## What is expected
Below are records; reply with nothing but the number of lines in them that contain "Hello".

## Source material
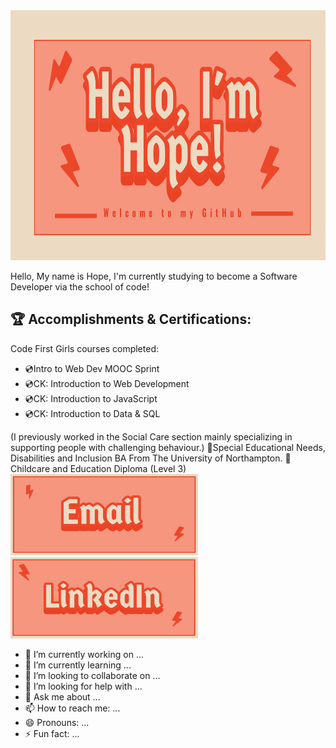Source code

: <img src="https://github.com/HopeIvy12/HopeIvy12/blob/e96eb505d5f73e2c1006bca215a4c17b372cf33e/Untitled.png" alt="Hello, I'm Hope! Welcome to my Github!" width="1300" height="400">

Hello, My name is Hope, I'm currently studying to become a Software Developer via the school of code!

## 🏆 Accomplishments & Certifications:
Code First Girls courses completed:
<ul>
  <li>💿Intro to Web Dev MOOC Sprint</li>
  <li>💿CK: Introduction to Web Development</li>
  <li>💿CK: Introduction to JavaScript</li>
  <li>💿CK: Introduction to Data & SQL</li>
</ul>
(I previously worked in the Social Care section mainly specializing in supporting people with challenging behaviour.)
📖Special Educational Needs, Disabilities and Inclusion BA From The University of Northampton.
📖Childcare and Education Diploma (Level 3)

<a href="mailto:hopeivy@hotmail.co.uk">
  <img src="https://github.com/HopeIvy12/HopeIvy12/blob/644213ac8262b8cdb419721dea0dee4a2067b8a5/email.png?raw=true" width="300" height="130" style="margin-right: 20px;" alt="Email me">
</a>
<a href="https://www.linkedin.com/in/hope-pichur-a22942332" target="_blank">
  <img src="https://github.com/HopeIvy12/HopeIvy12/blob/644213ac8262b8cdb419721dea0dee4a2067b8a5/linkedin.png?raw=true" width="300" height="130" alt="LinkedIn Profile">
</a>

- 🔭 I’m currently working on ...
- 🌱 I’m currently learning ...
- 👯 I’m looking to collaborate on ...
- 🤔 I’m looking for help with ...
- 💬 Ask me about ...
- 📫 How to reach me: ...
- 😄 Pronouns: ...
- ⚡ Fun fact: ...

* * *

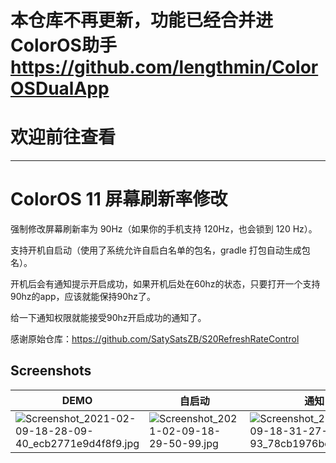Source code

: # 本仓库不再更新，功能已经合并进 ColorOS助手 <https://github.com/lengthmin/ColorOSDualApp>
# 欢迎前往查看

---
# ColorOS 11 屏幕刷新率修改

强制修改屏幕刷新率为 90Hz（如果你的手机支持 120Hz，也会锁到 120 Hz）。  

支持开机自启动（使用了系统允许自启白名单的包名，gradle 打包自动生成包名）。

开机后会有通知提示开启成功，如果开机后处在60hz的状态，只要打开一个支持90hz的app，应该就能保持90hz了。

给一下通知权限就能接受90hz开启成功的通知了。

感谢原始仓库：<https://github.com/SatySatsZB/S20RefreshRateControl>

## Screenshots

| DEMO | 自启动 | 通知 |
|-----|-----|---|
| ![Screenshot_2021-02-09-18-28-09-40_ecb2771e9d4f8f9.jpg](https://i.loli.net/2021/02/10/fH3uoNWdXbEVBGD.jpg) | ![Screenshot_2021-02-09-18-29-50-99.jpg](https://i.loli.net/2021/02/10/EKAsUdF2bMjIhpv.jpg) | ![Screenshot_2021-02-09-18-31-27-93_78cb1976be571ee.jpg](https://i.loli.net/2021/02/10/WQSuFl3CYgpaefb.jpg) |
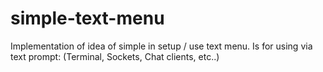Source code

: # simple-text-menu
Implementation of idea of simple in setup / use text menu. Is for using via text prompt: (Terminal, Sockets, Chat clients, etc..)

...

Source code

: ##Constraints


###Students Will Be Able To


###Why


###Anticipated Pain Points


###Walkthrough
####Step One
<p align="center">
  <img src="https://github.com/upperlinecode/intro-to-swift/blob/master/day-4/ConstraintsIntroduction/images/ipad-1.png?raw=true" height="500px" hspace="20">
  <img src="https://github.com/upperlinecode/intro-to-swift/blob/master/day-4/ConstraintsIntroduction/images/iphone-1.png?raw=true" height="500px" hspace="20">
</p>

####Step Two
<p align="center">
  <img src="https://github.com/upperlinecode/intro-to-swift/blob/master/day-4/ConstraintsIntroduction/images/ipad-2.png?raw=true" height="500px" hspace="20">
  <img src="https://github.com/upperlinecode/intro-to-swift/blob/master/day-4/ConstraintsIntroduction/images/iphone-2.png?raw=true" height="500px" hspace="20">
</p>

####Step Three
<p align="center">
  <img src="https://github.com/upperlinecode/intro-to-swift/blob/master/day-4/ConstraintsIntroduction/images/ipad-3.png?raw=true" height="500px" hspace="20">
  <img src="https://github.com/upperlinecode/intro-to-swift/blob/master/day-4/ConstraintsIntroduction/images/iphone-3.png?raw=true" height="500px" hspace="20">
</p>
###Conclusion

## The answer
2